■ Required work
Write out every line below that includes the word "Pokemon".
### Input data ###
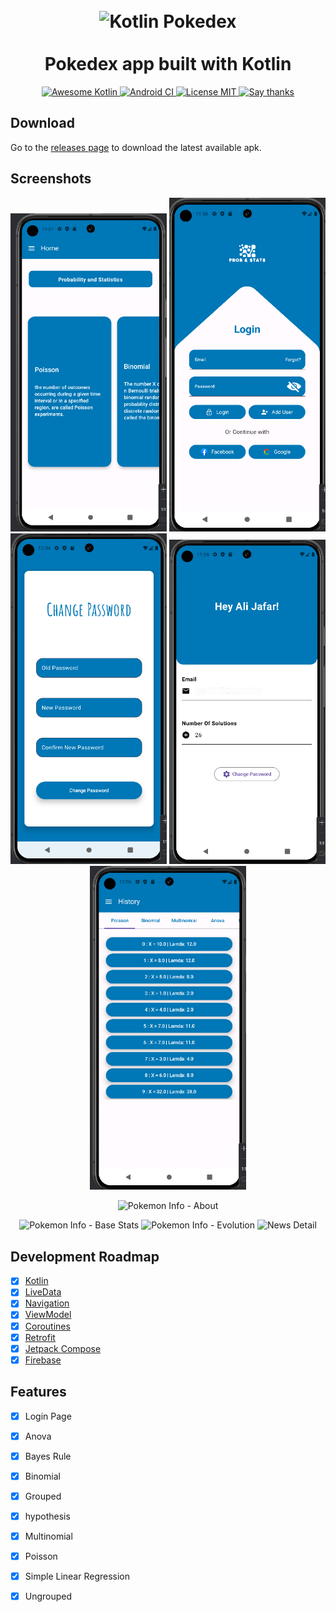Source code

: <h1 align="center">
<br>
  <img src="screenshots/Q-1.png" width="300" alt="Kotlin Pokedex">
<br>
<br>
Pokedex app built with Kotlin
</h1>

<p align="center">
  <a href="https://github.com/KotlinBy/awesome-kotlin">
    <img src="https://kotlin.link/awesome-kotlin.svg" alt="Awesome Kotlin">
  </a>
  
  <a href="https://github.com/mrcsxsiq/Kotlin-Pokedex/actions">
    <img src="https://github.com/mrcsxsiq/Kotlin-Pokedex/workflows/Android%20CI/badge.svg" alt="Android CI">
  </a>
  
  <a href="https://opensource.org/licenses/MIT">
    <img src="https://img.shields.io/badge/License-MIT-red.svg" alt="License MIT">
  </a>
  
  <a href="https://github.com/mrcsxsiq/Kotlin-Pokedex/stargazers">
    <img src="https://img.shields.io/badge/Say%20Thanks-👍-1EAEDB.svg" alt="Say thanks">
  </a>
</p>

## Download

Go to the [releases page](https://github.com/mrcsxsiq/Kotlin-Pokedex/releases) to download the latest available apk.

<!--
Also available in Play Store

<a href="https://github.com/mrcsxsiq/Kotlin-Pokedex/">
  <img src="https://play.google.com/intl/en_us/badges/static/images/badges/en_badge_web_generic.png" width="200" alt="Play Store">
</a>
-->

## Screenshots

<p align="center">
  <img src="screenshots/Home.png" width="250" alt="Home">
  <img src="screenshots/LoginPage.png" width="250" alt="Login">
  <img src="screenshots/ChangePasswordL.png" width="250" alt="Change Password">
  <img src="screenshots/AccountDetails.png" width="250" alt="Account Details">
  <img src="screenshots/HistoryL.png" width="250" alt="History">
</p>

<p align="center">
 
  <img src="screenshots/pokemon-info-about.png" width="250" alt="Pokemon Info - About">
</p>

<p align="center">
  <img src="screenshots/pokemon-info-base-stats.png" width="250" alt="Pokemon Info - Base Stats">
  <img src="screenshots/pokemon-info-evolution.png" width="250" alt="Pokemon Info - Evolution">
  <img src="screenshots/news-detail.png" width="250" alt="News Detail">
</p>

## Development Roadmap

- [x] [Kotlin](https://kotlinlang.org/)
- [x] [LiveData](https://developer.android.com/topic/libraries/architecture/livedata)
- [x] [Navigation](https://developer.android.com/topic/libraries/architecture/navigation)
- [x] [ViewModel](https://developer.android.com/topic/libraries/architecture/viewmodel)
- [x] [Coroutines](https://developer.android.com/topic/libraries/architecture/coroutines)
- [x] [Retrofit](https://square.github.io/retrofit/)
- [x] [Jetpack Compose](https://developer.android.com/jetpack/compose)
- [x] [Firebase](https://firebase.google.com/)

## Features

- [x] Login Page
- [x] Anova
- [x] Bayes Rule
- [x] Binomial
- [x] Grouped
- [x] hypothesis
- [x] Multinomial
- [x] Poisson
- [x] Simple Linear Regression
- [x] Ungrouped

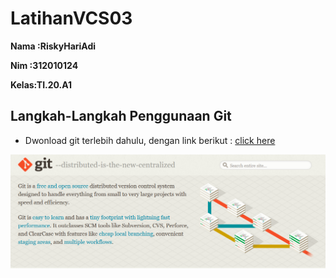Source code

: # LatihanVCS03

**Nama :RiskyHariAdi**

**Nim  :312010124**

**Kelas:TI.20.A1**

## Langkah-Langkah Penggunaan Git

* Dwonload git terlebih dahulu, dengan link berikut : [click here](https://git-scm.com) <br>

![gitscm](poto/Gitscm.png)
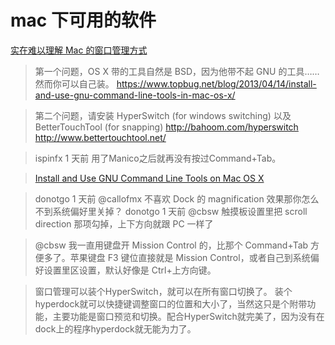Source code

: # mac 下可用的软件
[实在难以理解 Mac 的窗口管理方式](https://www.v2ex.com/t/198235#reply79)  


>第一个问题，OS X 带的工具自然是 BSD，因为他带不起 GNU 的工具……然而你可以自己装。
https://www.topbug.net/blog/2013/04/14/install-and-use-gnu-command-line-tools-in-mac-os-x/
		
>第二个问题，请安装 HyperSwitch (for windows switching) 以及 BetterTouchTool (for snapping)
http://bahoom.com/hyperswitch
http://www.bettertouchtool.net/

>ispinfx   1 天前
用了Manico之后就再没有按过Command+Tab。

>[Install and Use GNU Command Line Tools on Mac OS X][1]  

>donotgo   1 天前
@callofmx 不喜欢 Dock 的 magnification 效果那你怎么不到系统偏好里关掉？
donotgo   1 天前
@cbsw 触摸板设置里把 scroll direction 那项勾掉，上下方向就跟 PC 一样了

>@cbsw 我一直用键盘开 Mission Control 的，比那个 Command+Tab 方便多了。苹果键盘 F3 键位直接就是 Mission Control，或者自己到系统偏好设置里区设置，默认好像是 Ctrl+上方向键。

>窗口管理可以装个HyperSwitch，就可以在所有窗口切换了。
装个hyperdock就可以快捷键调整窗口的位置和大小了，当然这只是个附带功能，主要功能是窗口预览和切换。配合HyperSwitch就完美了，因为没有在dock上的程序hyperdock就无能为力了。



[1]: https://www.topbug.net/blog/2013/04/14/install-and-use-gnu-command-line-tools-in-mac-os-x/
###
■ Response box
  <img src="screenshots/pokemon-info-about.png" width="250" alt="Pokemon Info - About">
  <img src="screenshots/pokemon-info-base-stats.png" width="250" alt="Pokemon Info - Base Stats">
  <img src="screenshots/pokemon-info-evolution.png" width="250" alt="Pokemon Info - Evolution">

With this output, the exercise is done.